### Exercise brief
What lines of the material hold the string "retrieve"? Pull each of them out.

-------- Recorded information

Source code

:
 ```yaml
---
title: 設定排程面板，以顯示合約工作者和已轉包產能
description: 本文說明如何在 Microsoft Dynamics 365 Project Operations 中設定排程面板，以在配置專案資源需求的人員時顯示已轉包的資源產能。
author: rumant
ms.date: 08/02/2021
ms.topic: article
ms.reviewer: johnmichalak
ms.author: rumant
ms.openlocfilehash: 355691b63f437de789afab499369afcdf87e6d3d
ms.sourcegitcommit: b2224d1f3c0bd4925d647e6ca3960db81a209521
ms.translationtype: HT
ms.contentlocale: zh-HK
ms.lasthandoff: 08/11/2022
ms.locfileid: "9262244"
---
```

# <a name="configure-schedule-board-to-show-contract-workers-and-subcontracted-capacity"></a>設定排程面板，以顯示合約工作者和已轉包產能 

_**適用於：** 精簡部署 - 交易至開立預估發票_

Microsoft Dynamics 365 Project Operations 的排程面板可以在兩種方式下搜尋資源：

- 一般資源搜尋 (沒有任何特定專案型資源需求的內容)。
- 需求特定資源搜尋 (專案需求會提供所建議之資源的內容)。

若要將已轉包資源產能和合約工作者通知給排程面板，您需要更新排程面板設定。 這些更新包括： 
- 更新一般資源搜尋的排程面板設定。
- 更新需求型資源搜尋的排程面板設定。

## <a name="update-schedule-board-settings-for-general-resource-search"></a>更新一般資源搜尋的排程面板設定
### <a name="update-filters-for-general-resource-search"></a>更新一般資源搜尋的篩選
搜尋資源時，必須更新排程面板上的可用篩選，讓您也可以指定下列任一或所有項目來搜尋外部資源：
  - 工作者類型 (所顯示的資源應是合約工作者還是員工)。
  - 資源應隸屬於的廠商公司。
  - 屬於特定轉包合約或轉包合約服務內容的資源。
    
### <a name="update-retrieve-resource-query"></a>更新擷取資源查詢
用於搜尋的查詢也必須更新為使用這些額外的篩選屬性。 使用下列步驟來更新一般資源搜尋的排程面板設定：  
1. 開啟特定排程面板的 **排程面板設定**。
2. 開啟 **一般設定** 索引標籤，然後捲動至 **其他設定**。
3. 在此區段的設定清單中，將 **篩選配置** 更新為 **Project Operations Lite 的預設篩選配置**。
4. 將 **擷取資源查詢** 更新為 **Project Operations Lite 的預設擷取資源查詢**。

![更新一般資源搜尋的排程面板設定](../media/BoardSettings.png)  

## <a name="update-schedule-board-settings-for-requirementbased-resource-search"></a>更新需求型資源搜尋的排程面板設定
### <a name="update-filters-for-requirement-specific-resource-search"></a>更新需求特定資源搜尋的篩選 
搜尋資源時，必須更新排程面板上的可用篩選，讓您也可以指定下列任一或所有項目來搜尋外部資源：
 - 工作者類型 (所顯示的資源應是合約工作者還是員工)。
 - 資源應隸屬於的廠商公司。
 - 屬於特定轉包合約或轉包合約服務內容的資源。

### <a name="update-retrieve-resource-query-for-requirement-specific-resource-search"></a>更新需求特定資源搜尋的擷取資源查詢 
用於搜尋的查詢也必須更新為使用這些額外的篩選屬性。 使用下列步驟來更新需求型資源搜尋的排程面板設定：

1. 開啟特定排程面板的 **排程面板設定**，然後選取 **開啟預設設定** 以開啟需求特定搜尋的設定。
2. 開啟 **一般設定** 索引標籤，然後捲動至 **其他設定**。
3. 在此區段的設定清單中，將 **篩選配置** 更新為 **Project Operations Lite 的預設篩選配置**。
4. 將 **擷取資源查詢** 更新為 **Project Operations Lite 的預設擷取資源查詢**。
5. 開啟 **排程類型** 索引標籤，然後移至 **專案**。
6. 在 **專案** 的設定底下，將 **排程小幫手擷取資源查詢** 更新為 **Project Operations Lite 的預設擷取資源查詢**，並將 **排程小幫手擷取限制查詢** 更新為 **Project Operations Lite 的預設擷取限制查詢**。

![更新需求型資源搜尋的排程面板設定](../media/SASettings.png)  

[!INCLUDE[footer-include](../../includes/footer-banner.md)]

----------------

### Answer
### <a name="update-retrieve-resource-query"></a>更新擷取資源查詢
### <a name="update-retrieve-resource-query-for-requirement-specific-resource-search"></a>更新需求特定資源搜尋的擷取資源查詢 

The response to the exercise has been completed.